The Newtown, Conn., school shooting is increasing pressure on lawmakers to address the country's gun laws. In Virginia, legislators are talking about two drastically different plans. News4 Northern Virginia Bureau Chief Julie Carey reports.
Virginia Gov. Bob McDonnell said Monday that he is ordering all school districts across the state to review their school safety audits in the wake of the Sandy Hook Elementary school shooting in Newtown, Conn.
The governor said he wants to know if the districts have fully implemented their safety plans - or if they need any resources or help to make sure the plans are implemented.
The governor also announced a new task force to review school safety.

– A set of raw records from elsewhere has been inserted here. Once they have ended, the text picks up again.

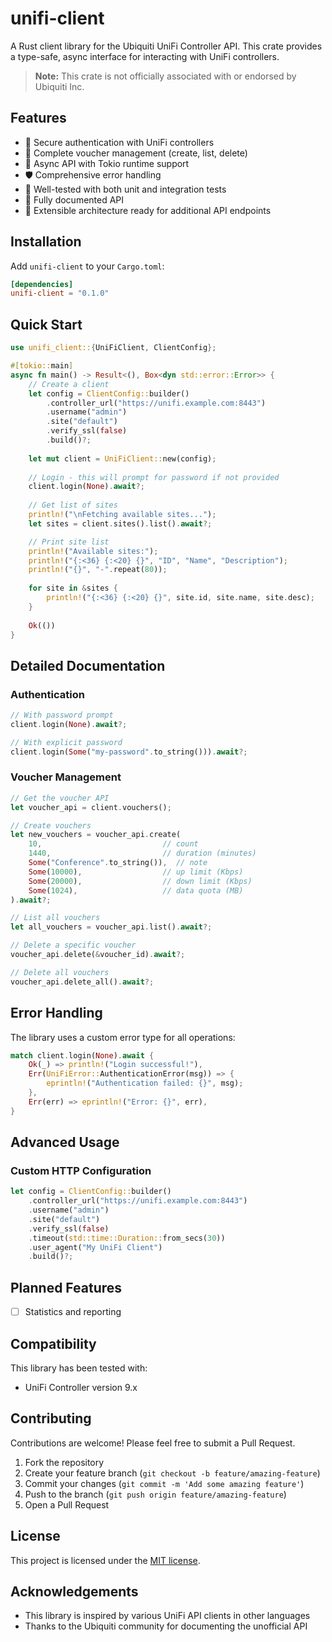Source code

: # unifi-client

<!-- [![Crates.io](https://img.shields.io/crates/v/unifi-client.svg)](https://crates.io/crates/unifi-client) -->
<!-- [![Documentation](https://docs.rs/unifi-client/badge.svg)](https://docs.rs/unifi-client) -->
<!-- [![License](https://img.shields.io/crates/l/unifi-client.svg)](./LICENSE) -->
<!-- [![CI](https://github.com/fedibtc/unifi-client/workflows/CI/badge.svg)](https://github.com/fedibtc/unifi-client/actions) -->

A Rust client library for the Ubiquiti UniFi Controller API. This crate provides
a type-safe, async interface for interacting with UniFi controllers.

> **Note:** This crate is not officially associated with or endorsed by Ubiquiti
  Inc.

## Features

- 🔐 Secure authentication with UniFi controllers
- 🎫 Complete voucher management (create, list, delete)
- 🔄 Async API with Tokio runtime support
- 🛡️ Comprehensive error handling
- 🧪 Well-tested with both unit and integration tests
- 📝 Fully documented API
- 🧩 Extensible architecture ready for additional API endpoints

## Installation

Add `unifi-client` to your `Cargo.toml`:

```toml
[dependencies]
unifi-client = "0.1.0"
```

## Quick Start

```rust
use unifi_client::{UniFiClient, ClientConfig};

#[tokio::main]
async fn main() -> Result<(), Box<dyn std::error::Error>> {
    // Create a client
    let config = ClientConfig::builder()
        .controller_url("https://unifi.example.com:8443")
        .username("admin")
        .site("default")
        .verify_ssl(false)
        .build()?;
    
    let mut client = UniFiClient::new(config);
    
    // Login - this will prompt for password if not provided
    client.login(None).await?;
    
    // Get list of sites
    println!("\nFetching available sites...");
    let sites = client.sites().list().await?;

    // Print site list
    println!("Available sites:");
    println!("{:<36} {:<20} {}", "ID", "Name", "Description");
    println!("{}", "-".repeat(80));
    
    for site in &sites {
        println!("{:<36} {:<20} {}", site.id, site.name, site.desc);
    }
    
    Ok(())
}
```

## Detailed Documentation

### Authentication

```rust
// With password prompt
client.login(None).await?;

// With explicit password
client.login(Some("my-password".to_string())).await?;
```

### Voucher Management

```rust
// Get the voucher API
let voucher_api = client.vouchers();

// Create vouchers
let new_vouchers = voucher_api.create(
    10,                           // count
    1440,                         // duration (minutes)
    Some("Conference".to_string()),  // note
    Some(10000),                  // up limit (Kbps)
    Some(20000),                  // down limit (Kbps)
    Some(1024),                   // data quota (MB)
).await?;

// List all vouchers
let all_vouchers = voucher_api.list().await?;

// Delete a specific voucher
voucher_api.delete(&voucher_id).await?;

// Delete all vouchers
voucher_api.delete_all().await?;
```

## Error Handling

The library uses a custom error type for all operations:

```rust
match client.login(None).await {
    Ok(_) => println!("Login successful!"),
    Err(UniFiError::AuthenticationError(msg)) => {
        eprintln!("Authentication failed: {}", msg);
    },
    Err(err) => eprintln!("Error: {}", err),
}
```

## Advanced Usage

### Custom HTTP Configuration

```rust
let config = ClientConfig::builder()
    .controller_url("https://unifi.example.com:8443")
    .username("admin")
    .site("default")
    .verify_ssl(false)
    .timeout(std::time::Duration::from_secs(30))
    .user_agent("My UniFi Client")
    .build()?;
```

## Planned Features

- [ ] Statistics and reporting

## Compatibility

This library has been tested with:
- UniFi Controller version 9.x

## Contributing

Contributions are welcome! Please feel free to submit a Pull Request.

1. Fork the repository
2. Create your feature branch (`git checkout -b feature/amazing-feature`)
3. Commit your changes (`git commit -m 'Add some amazing feature'`)
4. Push to the branch (`git push origin feature/amazing-feature`)
5. Open a Pull Request

## License

This project is licensed under the [MIT license](./LICENSE).

## Acknowledgements

- This library is inspired by various UniFi API clients in other languages
- Thanks to the Ubiquiti community for documenting the unofficial API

This task force, comprising educators, public safety experts, local leaders and legislators, will review procedures and emergency management plans to discover what works and what needs more resources.
The task force also will provide legislative and budget proposals to the governor.

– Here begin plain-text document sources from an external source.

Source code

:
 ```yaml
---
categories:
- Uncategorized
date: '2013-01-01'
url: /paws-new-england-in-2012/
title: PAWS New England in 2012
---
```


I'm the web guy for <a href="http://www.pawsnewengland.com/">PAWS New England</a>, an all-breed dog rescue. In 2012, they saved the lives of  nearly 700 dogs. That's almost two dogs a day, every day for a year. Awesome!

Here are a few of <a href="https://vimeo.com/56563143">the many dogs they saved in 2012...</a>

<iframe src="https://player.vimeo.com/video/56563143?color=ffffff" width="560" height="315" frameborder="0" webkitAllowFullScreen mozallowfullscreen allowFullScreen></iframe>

He also created a new position within the state's Department of Criminal Justice Services dedicated to school and campus safety.
McDonnell said he is asking the districts "to look at all things they have put in audits that they need to do better, that they need to do right," he said.
And he is challenging the state's secretary of public safety and secretary of education "to make sure all those ideas are implemented, and that the ones that aren't we find a way to get those funded."
McDonnell did not address whether he felt new gun legislation was needed in the wake of the tragedy.
"It's just a couple of days after this horrific, unfathomable tragedy with so many little 6 year old kids gunned down," he said. "I still can't quite come to terms with it.
"My wife and I sat there sobbing on Friday. ..Having five children of our own, we just can't imagine the evil and horror that occurred in that classroom," he said.
"For me it was too early to start reacting or overreacting with what the right politices might be. There will be time to reflect on that over next 30 days."
Some lawmakers, though, are ready to look ahead to possible legislation. In the five years since the Virginia Tech massacre, Democrats urged on by some Virginia tech survivors and victims’ families have pushed bills to close the so-called gun-show loophole, which allows private gun sales to take place without background checks. Fairfax County Sen. Janet Howell said she plans to try again in the 2013 session.
But other lawmakers suggest momentum could shift the other way. Prince William County Delegate Bob Marshall, who previously sponsored a measure to allow professors with conceal carry permits to take guns on to Virginia college campuses, will explore whether allowing specially trained principals to bring guns to public schools might make sense.